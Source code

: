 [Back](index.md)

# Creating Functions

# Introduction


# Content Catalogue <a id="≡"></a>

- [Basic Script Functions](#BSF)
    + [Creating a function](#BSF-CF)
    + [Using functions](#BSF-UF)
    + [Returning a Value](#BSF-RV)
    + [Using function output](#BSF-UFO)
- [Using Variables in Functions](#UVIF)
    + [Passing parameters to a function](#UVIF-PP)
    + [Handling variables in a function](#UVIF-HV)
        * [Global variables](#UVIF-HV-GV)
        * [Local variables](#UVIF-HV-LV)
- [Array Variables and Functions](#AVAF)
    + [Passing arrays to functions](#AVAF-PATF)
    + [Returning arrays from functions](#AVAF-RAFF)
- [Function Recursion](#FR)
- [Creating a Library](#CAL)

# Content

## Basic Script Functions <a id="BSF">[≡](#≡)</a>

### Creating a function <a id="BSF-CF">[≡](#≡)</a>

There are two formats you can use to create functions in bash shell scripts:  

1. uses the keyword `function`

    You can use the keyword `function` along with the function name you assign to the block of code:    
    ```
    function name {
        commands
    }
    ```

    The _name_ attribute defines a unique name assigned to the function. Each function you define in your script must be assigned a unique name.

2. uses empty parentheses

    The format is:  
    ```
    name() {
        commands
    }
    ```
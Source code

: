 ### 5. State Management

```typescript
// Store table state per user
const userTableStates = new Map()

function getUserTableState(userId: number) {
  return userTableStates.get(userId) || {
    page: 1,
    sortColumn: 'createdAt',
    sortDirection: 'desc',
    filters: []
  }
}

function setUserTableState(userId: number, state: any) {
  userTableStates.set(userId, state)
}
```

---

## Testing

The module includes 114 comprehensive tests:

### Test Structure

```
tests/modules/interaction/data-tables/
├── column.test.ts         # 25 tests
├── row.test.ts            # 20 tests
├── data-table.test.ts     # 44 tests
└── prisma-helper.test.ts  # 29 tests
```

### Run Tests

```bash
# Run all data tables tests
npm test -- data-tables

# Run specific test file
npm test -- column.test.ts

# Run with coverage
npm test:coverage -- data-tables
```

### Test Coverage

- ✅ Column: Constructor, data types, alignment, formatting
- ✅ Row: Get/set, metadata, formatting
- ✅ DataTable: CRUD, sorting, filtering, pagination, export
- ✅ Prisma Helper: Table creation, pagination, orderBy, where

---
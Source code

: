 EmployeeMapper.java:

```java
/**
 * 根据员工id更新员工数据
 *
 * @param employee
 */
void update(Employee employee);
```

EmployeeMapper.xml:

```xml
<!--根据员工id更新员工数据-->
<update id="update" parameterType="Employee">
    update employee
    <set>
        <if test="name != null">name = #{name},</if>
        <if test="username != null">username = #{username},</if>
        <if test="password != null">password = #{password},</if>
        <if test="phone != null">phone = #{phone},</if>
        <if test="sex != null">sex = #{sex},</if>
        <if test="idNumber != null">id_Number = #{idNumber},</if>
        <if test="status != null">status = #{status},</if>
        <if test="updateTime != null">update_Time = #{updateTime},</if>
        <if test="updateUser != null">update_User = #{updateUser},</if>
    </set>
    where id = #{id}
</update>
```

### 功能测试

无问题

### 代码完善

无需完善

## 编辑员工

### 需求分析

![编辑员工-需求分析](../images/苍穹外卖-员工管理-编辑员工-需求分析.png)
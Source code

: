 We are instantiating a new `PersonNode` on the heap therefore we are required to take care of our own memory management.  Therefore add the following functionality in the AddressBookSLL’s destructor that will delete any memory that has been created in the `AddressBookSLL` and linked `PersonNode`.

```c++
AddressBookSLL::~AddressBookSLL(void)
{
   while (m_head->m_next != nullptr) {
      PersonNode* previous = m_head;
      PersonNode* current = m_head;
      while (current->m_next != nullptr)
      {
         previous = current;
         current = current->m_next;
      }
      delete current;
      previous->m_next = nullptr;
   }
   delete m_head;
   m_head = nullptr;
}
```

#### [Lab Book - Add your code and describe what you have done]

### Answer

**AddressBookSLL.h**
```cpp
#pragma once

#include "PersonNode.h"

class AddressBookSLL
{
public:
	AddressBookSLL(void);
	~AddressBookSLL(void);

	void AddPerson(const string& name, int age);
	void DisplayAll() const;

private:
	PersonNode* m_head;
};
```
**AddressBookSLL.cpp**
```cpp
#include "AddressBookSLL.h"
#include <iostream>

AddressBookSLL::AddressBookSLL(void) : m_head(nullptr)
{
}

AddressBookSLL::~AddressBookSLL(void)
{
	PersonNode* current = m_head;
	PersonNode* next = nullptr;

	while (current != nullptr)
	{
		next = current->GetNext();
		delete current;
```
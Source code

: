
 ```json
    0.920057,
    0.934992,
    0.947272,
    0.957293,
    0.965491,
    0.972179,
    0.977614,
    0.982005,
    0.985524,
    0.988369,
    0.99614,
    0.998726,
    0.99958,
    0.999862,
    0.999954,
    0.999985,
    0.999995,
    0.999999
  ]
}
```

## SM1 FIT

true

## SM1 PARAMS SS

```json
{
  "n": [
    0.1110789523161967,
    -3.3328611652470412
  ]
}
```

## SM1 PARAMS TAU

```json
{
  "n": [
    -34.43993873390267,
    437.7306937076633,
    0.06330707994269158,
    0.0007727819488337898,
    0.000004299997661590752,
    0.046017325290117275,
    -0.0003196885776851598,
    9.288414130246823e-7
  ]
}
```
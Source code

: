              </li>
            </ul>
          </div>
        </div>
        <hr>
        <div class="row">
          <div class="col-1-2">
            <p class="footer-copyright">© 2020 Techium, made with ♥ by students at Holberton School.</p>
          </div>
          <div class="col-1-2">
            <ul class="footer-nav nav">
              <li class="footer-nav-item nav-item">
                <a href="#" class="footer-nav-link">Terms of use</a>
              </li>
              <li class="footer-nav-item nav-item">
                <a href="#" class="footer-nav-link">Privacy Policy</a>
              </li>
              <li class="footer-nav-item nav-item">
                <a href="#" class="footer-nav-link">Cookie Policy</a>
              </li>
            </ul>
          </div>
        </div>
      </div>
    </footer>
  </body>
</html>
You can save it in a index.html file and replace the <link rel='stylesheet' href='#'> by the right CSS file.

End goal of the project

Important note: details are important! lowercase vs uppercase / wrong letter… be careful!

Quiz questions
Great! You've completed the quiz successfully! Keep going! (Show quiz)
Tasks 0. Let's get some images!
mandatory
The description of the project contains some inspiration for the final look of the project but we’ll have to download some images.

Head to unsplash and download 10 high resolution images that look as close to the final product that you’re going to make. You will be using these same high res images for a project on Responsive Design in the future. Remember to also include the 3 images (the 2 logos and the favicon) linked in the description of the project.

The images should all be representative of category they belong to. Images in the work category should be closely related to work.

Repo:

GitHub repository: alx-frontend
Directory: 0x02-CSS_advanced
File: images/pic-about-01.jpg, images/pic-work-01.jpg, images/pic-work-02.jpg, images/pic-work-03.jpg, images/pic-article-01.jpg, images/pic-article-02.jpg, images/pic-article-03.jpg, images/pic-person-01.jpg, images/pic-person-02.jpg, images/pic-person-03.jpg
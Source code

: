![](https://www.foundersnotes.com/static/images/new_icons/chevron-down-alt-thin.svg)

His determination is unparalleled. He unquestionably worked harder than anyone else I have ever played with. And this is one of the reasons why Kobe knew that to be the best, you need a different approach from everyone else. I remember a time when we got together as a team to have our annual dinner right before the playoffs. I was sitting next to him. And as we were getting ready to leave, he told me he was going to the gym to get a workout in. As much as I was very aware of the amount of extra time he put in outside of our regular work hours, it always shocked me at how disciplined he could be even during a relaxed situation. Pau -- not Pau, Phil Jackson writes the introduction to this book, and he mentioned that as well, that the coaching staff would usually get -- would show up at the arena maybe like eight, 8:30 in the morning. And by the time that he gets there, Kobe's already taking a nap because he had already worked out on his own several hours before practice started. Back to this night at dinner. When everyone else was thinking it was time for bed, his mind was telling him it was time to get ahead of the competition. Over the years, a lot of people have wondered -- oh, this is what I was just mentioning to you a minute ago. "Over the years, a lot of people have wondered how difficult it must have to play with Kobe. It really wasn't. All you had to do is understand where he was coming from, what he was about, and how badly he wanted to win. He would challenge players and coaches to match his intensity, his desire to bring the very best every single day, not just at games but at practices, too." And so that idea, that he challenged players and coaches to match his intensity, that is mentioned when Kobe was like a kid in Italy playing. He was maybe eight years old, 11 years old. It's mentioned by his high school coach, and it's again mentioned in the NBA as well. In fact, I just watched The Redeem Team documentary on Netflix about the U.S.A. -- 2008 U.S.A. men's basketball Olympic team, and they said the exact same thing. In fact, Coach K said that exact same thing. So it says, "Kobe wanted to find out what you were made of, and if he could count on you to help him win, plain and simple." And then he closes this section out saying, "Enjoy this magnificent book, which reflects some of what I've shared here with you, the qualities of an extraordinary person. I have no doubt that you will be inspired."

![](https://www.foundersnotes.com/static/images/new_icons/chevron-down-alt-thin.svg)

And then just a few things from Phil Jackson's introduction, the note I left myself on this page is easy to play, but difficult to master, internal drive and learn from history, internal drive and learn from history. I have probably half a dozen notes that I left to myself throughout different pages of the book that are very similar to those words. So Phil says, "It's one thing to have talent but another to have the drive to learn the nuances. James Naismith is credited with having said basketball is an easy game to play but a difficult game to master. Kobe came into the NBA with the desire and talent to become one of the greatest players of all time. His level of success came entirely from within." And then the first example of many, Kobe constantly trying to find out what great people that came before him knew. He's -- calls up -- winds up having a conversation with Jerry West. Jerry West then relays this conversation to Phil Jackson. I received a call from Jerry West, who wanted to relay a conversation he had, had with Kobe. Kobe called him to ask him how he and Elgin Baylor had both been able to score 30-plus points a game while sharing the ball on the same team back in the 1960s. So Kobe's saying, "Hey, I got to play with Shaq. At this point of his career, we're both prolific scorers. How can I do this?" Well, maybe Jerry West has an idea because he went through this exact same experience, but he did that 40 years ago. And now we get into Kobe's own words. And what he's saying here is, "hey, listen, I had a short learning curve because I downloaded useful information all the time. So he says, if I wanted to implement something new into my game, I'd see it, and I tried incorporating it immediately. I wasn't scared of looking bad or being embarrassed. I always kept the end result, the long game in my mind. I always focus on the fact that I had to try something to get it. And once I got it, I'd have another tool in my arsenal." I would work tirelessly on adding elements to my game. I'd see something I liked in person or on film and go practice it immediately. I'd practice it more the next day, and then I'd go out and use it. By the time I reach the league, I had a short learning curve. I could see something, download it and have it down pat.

------------------------

Exercise:
Count the lines of the material above that contain the string "html". Write nothing but the count.

Answer for the task:
2